> _Problem details_
Produce an exact copy of the first line of the data below and each line after it, please, up to and including the one with "Expected: The volunteer is not".

================================

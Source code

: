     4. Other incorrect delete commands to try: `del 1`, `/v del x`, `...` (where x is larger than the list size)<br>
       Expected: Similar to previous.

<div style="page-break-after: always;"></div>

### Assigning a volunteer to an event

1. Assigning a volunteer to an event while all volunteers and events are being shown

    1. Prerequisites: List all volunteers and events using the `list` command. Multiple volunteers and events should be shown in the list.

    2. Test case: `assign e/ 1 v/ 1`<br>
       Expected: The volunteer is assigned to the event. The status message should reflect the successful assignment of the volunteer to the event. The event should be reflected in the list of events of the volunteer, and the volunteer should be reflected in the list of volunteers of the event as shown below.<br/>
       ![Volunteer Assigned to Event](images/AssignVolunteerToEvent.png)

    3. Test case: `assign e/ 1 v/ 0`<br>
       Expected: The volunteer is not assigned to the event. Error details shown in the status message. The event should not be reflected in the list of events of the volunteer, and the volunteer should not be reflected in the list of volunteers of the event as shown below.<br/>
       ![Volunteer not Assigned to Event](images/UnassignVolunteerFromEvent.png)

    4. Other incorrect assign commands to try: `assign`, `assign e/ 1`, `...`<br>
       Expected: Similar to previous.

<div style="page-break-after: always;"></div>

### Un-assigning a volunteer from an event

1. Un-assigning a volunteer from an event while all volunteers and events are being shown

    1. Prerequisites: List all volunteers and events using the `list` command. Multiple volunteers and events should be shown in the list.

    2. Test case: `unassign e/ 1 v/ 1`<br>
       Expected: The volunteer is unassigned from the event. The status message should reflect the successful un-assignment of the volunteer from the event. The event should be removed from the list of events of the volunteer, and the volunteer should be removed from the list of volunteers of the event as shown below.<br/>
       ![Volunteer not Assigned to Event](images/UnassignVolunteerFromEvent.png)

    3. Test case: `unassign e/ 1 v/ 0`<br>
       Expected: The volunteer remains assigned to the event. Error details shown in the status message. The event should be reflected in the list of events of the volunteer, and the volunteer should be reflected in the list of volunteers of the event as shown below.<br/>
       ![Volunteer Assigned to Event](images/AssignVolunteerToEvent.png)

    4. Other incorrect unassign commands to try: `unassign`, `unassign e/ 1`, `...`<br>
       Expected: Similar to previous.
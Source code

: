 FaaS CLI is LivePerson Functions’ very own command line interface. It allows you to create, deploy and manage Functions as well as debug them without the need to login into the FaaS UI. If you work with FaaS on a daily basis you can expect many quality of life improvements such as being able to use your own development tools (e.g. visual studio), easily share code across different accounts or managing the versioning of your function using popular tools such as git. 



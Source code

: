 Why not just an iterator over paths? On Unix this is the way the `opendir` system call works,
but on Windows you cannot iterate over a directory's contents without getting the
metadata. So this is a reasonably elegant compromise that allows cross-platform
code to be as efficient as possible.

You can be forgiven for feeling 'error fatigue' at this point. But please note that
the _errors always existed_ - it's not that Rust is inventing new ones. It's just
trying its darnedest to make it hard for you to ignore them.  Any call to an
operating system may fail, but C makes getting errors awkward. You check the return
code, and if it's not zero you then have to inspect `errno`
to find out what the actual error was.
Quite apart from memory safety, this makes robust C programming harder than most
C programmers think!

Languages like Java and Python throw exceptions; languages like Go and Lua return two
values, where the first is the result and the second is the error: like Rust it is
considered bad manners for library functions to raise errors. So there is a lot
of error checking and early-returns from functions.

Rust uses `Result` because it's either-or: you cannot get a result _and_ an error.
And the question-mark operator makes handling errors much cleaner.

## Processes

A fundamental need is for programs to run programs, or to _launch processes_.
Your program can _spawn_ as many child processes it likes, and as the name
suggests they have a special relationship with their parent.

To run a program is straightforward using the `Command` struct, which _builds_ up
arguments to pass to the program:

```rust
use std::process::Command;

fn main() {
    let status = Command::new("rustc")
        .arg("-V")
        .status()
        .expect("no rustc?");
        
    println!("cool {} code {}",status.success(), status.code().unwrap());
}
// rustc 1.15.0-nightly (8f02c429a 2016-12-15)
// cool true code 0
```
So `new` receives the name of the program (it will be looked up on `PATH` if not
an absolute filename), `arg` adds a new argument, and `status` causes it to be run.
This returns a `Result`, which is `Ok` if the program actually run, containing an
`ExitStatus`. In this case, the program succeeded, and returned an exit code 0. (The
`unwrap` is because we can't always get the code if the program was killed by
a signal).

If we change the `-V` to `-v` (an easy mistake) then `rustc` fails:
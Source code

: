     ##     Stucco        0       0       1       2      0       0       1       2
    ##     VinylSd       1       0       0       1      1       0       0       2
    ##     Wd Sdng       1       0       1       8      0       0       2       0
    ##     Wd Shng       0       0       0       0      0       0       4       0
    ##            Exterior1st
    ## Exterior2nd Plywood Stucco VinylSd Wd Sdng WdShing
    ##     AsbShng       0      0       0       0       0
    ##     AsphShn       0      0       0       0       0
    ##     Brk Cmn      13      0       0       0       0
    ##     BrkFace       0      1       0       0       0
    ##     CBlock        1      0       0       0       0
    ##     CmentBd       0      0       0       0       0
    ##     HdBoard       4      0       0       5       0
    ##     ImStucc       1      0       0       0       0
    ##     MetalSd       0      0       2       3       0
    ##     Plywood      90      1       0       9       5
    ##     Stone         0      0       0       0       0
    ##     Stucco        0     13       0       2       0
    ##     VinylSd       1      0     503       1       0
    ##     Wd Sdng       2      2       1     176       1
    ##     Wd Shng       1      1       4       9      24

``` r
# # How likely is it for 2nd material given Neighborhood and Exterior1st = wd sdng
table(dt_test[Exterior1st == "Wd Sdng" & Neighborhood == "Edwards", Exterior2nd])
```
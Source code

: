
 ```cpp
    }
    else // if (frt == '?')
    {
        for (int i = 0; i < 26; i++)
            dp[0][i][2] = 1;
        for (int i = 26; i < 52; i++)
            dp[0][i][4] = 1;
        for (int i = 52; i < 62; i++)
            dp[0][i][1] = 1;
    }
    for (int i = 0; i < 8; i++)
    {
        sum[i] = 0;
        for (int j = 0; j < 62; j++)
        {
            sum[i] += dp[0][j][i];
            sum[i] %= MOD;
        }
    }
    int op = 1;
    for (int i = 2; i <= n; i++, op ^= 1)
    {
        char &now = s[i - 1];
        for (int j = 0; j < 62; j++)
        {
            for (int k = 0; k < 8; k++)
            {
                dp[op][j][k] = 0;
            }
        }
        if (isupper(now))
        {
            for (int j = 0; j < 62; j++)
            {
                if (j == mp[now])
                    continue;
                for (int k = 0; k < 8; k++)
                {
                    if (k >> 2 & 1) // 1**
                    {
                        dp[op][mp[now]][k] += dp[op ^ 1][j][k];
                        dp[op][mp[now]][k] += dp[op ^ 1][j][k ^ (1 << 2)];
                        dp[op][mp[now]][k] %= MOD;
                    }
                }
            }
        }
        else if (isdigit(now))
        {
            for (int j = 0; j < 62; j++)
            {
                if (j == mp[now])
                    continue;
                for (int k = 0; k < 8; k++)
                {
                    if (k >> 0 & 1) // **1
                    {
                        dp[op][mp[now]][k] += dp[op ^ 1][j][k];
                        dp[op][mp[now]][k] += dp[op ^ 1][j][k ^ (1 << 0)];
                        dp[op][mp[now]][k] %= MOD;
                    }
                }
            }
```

================================

> _Completed task_
Source code

:     4. Other incorrect delete commands to try: `del 1`, `/v del x`, `...` (where x is larger than the list size)<br>
       Expected: Similar to previous.

<div style="page-break-after: always;"></div>

### Assigning a volunteer to an event

1. Assigning a volunteer to an event while all volunteers and events are being shown

    1. Prerequisites: List all volunteers and events using the `list` command. Multiple volunteers and events should be shown in the list.

    2. Test case: `assign e/ 1 v/ 1`<br>
       Expected: The volunteer is assigned to the event. The status message should reflect the successful assignment of the volunteer to the event. The event should be reflected in the list of events of the volunteer, and the volunteer should be reflected in the list of volunteers of the event as shown below.<br/>
       ![Volunteer Assigned to Event](images/AssignVolunteerToEvent.png)

    3. Test case: `assign e/ 1 v/ 0`<br>
       Expected: The volunteer is not assigned to the event. Error details shown in the status message. The event should not be reflected in the list of events of the volunteer, and the volunteer should not be reflected in the list of volunteers of the event as shown below.<br/>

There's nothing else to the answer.